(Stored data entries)

[Start of Attachment]

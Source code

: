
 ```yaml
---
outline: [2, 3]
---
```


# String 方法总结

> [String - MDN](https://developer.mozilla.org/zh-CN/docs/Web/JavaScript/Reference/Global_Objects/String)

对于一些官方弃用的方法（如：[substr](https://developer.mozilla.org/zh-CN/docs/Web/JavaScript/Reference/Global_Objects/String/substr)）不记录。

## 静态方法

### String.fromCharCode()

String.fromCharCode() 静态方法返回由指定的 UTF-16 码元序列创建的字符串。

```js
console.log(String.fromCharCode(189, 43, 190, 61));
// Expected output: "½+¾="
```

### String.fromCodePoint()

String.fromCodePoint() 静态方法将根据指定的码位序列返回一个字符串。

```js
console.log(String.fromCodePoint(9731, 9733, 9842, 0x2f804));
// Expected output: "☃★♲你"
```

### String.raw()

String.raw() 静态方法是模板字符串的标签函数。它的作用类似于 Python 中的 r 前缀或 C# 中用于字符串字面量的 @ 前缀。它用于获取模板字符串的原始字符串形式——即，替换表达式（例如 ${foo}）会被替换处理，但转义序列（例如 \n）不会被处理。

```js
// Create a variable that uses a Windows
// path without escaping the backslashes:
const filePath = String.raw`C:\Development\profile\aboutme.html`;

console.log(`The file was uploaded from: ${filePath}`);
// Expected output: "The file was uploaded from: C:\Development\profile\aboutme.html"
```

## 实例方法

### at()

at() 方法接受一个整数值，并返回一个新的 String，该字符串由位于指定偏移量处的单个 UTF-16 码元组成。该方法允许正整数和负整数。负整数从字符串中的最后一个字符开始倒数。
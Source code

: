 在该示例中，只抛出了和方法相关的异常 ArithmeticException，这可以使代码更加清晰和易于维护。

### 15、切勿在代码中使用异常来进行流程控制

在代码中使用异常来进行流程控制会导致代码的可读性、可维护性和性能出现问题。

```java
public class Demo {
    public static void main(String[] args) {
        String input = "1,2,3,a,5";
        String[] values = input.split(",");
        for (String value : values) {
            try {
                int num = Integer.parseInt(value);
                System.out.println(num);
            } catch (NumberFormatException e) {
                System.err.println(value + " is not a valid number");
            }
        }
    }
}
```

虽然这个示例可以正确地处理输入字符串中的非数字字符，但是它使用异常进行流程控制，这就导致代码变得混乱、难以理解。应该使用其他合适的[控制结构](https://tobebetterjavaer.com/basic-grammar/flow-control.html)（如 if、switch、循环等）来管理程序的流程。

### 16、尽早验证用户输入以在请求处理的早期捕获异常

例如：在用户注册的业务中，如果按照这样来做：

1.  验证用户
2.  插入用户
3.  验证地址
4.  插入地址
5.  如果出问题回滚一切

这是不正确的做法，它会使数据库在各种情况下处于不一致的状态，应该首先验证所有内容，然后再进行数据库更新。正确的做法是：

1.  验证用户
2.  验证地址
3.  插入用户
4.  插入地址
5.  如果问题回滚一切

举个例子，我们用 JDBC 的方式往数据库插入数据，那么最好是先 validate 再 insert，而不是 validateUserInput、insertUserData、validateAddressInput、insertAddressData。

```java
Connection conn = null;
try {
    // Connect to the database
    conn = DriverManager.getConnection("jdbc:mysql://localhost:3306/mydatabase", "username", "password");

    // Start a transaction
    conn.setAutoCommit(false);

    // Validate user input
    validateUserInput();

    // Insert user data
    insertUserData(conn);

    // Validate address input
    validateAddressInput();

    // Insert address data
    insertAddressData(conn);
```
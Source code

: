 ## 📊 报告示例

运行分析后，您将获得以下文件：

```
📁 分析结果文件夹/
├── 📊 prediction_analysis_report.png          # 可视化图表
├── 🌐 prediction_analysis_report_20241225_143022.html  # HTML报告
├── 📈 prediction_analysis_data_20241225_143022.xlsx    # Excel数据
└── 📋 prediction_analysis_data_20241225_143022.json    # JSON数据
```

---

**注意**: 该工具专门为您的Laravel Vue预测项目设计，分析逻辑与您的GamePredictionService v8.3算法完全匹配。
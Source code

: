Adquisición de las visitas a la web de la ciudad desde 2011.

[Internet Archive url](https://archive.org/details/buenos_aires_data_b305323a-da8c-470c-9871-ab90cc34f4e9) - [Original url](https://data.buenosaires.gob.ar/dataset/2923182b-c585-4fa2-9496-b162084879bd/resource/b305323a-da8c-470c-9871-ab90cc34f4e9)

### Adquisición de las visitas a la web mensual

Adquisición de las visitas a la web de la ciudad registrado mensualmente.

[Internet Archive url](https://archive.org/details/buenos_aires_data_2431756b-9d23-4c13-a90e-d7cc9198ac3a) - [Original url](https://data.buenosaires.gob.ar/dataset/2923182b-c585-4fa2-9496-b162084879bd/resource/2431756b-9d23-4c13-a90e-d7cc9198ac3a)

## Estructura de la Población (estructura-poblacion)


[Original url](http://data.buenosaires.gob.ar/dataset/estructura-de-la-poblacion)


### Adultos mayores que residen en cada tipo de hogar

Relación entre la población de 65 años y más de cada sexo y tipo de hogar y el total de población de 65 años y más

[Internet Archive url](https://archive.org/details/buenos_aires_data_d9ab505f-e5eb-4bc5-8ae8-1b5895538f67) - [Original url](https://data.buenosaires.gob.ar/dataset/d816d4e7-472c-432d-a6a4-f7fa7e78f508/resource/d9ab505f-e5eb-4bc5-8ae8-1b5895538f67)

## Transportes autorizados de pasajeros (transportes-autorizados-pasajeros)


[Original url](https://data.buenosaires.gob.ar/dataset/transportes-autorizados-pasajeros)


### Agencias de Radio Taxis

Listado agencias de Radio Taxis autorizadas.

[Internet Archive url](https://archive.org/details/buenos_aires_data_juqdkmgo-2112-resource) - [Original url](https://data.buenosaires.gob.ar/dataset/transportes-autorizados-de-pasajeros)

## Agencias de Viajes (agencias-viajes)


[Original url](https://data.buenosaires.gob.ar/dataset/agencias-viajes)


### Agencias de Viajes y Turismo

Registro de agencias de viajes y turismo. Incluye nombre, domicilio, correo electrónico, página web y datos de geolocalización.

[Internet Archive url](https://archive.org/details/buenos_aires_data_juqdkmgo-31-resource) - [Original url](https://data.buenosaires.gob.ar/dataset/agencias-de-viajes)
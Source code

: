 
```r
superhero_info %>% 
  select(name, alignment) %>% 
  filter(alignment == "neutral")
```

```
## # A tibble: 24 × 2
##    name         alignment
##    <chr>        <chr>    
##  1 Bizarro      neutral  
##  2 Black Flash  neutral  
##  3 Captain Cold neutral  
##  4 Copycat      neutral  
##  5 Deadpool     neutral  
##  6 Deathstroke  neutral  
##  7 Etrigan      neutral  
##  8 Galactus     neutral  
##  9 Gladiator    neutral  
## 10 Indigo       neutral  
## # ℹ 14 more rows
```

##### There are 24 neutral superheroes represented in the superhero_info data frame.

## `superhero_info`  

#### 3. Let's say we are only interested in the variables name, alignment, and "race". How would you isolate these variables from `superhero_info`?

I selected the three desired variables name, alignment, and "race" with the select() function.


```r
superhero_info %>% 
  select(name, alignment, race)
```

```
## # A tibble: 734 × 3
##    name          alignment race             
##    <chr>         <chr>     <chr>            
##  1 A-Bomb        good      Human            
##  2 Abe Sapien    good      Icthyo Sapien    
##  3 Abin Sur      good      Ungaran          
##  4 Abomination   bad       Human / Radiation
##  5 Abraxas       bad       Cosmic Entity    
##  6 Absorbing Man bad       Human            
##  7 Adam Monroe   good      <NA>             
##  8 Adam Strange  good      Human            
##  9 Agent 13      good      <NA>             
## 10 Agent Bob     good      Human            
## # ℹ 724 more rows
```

[End of Attachment]

▶ What is expected
Your reply must be the entries above, returned word for word.

▶ Answer for the task
Source code

:
 ```yaml
---
outline: [2, 3]
---
```


# String 方法总结

> [String - MDN](https://developer.mozilla.org/zh-CN/docs/Web/JavaScript/Reference/Global_Objects/String)

对于一些官方弃用的方法（如：[substr](https://developer.mozilla.org/zh-CN/docs/Web/JavaScript/Reference/Global_Objects/String/substr)）不记录。

## 静态方法

### String.fromCharCode()

String.fromCharCode() 静态方法返回由指定的 UTF-16 码元序列创建的字符串。

```js
console.log(String.fromCharCode(189, 43, 190, 61));
// Expected output: "½+¾="
```

### String.fromCodePoint()

String.fromCodePoint() 静态方法将根据指定的码位序列返回一个字符串。

```js
console.log(String.fromCodePoint(9731, 9733, 9842, 0x2f804));
// Expected output: "☃★♲你"
```

### String.raw()

String.raw() 静态方法是模板字符串的标签函数。它的作用类似于 Python 中的 r 前缀或 C# 中用于字符串字面量的 @ 前缀。它用于获取模板字符串的原始字符串形式——即，替换表达式（例如 ${foo}）会被替换处理，但转义序列（例如 \n）不会被处理。

```js
// Create a variable that uses a Windows
// path without escaping the backslashes:
const filePath = String.raw`C:\Development\profile\aboutme.html`;

console.log(`The file was uploaded from: ${filePath}`);
// Expected output: "The file was uploaded from: C:\Development\profile\aboutme.html"
```

## 实例方法

### at()

at() 方法接受一个整数值，并返回一个新的 String，该字符串由位于指定偏移量处的单个 UTF-16 码元组成。该方法允许正整数和负整数。负整数从字符串中的最后一个字符开始倒数。
Source code

: 在该示例中，只抛出了和方法相关的异常 ArithmeticException，这可以使代码更加清晰和易于维护。

### 15、切勿在代码中使用异常来进行流程控制

在代码中使用异常来进行流程控制会导致代码的可读性、可维护性和性能出现问题。

```java
public class Demo {
    public static void main(String[] args) {
        String input = "1,2,3,a,5";
        String[] values = input.split(",");
        for (String value : values) {
            try {
                int num = Integer.parseInt(value);
                System.out.println(num);
            } catch (NumberFormatException e) {
                System.err.println(value + " is not a valid number");
            }
        }
    }
}
```

虽然这个示例可以正确地处理输入字符串中的非数字字符，但是它使用异常进行流程控制，这就导致代码变得混乱、难以理解。应该使用其他合适的[控制结构](https://tobebetterjavaer.com/basic-grammar/flow-control.html)（如 if、switch、循环等）来管理程序的流程。

### 16、尽早验证用户输入以在请求处理的早期捕获异常

例如：在用户注册的业务中，如果按照这样来做：

1.  验证用户
2.  插入用户
3.  验证地址
4.  插入地址
5.  如果出问题回滚一切

这是不正确的做法，它会使数据库在各种情况下处于不一致的状态，应该首先验证所有内容，然后再进行数据库更新。正确的做法是：

1.  验证用户
2.  验证地址
3.  插入用户
4.  插入地址
5.  如果问题回滚一切

举个例子，我们用 JDBC 的方式往数据库插入数据，那么最好是先 validate 再 insert，而不是 validateUserInput、insertUserData、validateAddressInput、insertAddressData。

```java
Connection conn = null;
try {
    // Connect to the database
    conn = DriverManager.getConnection("jdbc:mysql://localhost:3306/mydatabase", "username", "password");

    // Start a transaction
    conn.setAutoCommit(false);

    // Validate user input
    validateUserInput();

    // Insert user data
    insertUserData(conn);

    // Validate address input
    validateAddressInput();

    // Insert address data
    insertAddressData(conn);
```
Source code

: ## 📊 报告示例

运行分析后，您将获得以下文件：

```
📁 分析结果文件夹/
├── 📊 prediction_analysis_report.png          # 可视化图表
├── 🌐 prediction_analysis_report_20241225_143022.html  # HTML报告
├── 📈 prediction_analysis_data_20241225_143022.xlsx    # Excel数据
└── 📋 prediction_analysis_data_20241225_143022.json    # JSON数据
```

---

**注意**: 该工具专门为您的Laravel Vue预测项目设计，分析逻辑与您的GamePredictionService v8.3算法完全匹配。
Source code

:Adquisición de las visitas a la web de la ciudad desde 2011.

[Internet Archive url](https://archive.org/details/buenos_aires_data_b305323a-da8c-470c-9871-ab90cc34f4e9) - [Original url](https://data.buenosaires.gob.ar/dataset/2923182b-c585-4fa2-9496-b162084879bd/resource/b305323a-da8c-470c-9871-ab90cc34f4e9)

### Adquisición de las visitas a la web mensual

Adquisición de las visitas a la web de la ciudad registrado mensualmente.

[Internet Archive url](https://archive.org/details/buenos_aires_data_2431756b-9d23-4c13-a90e-d7cc9198ac3a) - [Original url](https://data.buenosaires.gob.ar/dataset/2923182b-c585-4fa2-9496-b162084879bd/resource/2431756b-9d23-4c13-a90e-d7cc9198ac3a)

## Estructura de la Población (estructura-poblacion)


[Original url](http://data.buenosaires.gob.ar/dataset/estructura-de-la-poblacion)


### Adultos mayores que residen en cada tipo de hogar

Relación entre la población de 65 años y más de cada sexo y tipo de hogar y el total de población de 65 años y más

[Internet Archive url](https://archive.org/details/buenos_aires_data_d9ab505f-e5eb-4bc5-8ae8-1b5895538f67) - [Original url](https://data.buenosaires.gob.ar/dataset/d816d4e7-472c-432d-a6a4-f7fa7e78f508/resource/d9ab505f-e5eb-4bc5-8ae8-1b5895538f67)

## Transportes autorizados de pasajeros (transportes-autorizados-pasajeros)


[Original url](https://data.buenosaires.gob.ar/dataset/transportes-autorizados-pasajeros)


### Agencias de Radio Taxis

Listado agencias de Radio Taxis autorizadas.

[Internet Archive url](https://archive.org/details/buenos_aires_data_juqdkmgo-2112-resource) - [Original url](https://data.buenosaires.gob.ar/dataset/transportes-autorizados-de-pasajeros)

## Agencias de Viajes (agencias-viajes)


[Original url](https://data.buenosaires.gob.ar/dataset/agencias-viajes)


### Agencias de Viajes y Turismo

Registro de agencias de viajes y turismo. Incluye nombre, domicilio, correo electrónico, página web y datos de geolocalización.

[Internet Archive url](https://archive.org/details/buenos_aires_data_juqdkmgo-31-resource) - [Original url](https://data.buenosaires.gob.ar/dataset/agencias-de-viajes)
Source code

: 
```r
superhero_info %>% 
  select(name, alignment) %>% 
  filter(alignment == "neutral")
```

```
## # A tibble: 24 × 2
##    name         alignment
##    <chr>        <chr>    
##  1 Bizarro      neutral  
##  2 Black Flash  neutral  
##  3 Captain Cold neutral  
##  4 Copycat      neutral  
##  5 Deadpool     neutral  
##  6 Deathstroke  neutral  
##  7 Etrigan      neutral  
##  8 Galactus     neutral  
##  9 Gladiator    neutral  
## 10 Indigo       neutral  
## # ℹ 14 more rows
```

##### There are 24 neutral superheroes represented in the superhero_info data frame.

## `superhero_info`  

#### 3. Let's say we are only interested in the variables name, alignment, and "race". How would you isolate these variables from `superhero_info`?

I selected the three desired variables name, alignment, and "race" with the select() function.


```r
superhero_info %>% 
  select(name, alignment, race)
```

```
## # A tibble: 734 × 3
##    name          alignment race             
##    <chr>         <chr>     <chr>            
##  1 A-Bomb        good      Human            
##  2 Abe Sapien    good      Icthyo Sapien    
##  3 Abin Sur      good      Ungaran          
##  4 Abomination   bad       Human / Radiation
##  5 Abraxas       bad       Cosmic Entity    
##  6 Absorbing Man bad       Human            
##  7 Adam Monroe   good      <NA>             
##  8 Adam Strange  good      Human            
##  9 Agent 13      good      <NA>             
## 10 Agent Bob     good      Human            
## # ℹ 724 more rows
```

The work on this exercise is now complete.